== Segment start ==

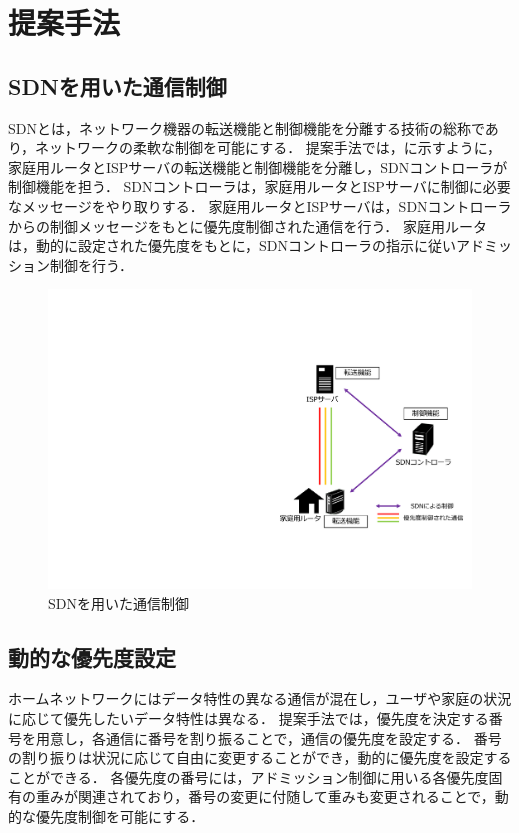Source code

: \documentclass[a4paper,10pt,twocolumn,uplatex]{jsarticle}
\begin{document}
\section{提案手法}
\subsection{SDNを用いた通信制御}
SDNとは，ネットワーク機器の転送機能と制御機能を分離する技術の総称であり，ネットワークの柔軟な制御を可能にする．
提案手法では，に示すように，家庭用ルータとISPサーバの転送機能と制御機能を分離し，SDNコントローラが制御機能を担う．
SDNコントローラは，家庭用ルータとISPサーバに制御に必要なメッセージをやり取りする．
家庭用ルータとISPサーバは，SDNコントローラからの制御メッセージをもとに優先度制御された通信を行う．
家庭用ルータは，動的に設定された優先度をもとに，SDNコントローラの指示に従いアドミッション制御を行う．

\begin{figure}[t]
	\begin{centering}
    \includegraphics[width=0.7\linewidth]{img/proposal_resume.pdf}
    \caption{SDNを用いた通信制御}
    \label{fig:proposal}
    \end{centering}
\end{figure}

\subsection{動的な優先度設定}
\label{priority}
ホームネットワークにはデータ特性の異なる通信が混在し，ユーザや家庭の状況に応じて優先したいデータ特性は異なる．
提案手法では，優先度を決定する番号を用意し，各通信に番号を割り振ることで，通信の優先度を設定する．
番号の割り振りは状況に応じて自由に変更することができ，動的に優先度を設定することができる．
各優先度の番号には，アドミッション制御に用いる各優先度固有の重みが関連されており，番号の変更に付随して重みも変更されることで，動的な優先度制御を可能にする．
\end{document}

== Segment end ==

--- What is required ---
Copy every entry exactly, leaving out the pictures.

--- Solution to this exercise ---
Source code

: \documentclass[a4paper,10pt,twocolumn,uplatex]{jsarticle}
\begin{document}
\section{提案手法}
\subsection{SDNを用いた通信制御}
SDNとは，ネットワーク機器の転送機能と制御機能を分離する技術の総称であり，ネットワークの柔軟な制御を可能にする．
提案手法では，に示すように，家庭用ルータとISPサーバの転送機能と制御機能を分離し，SDNコントローラが制御機能を担う．
SDNコントローラは，家庭用ルータとISPサーバに制御に必要なメッセージをやり取りする．
家庭用ルータとISPサーバは，SDNコントローラからの制御メッセージをもとに優先度制御された通信を行う．
家庭用ルータは，動的に設定された優先度をもとに，SDNコントローラの指示に従いアドミッション制御を行う．

\begin{figure}[t]
	\begin{centering}
    \includegraphics[width=0.7\linewidth]{img/proposal_resume.pdf}
    \caption{SDNを用いた通信制御}
    \label{fig:proposal}
    \end{centering}
\end{figure}

\subsection{動的な優先度設定}
\label{priority}
ホームネットワークにはデータ特性の異なる通信が混在し，ユーザや家庭の状況に応じて優先したいデータ特性は異なる．
提案手法では，優先度を決定する番号を用意し，各通信に番号を割り振ることで，通信の優先度を設定する．
番号の割り振りは状況に応じて自由に変更することができ，動的に優先度を設定することができる．
各優先度の番号には，アドミッション制御に用いる各優先度固有の重みが関連されており，番号の変更に付随して重みも変更されることで，動的な優先度制御を可能にする．
\end{document}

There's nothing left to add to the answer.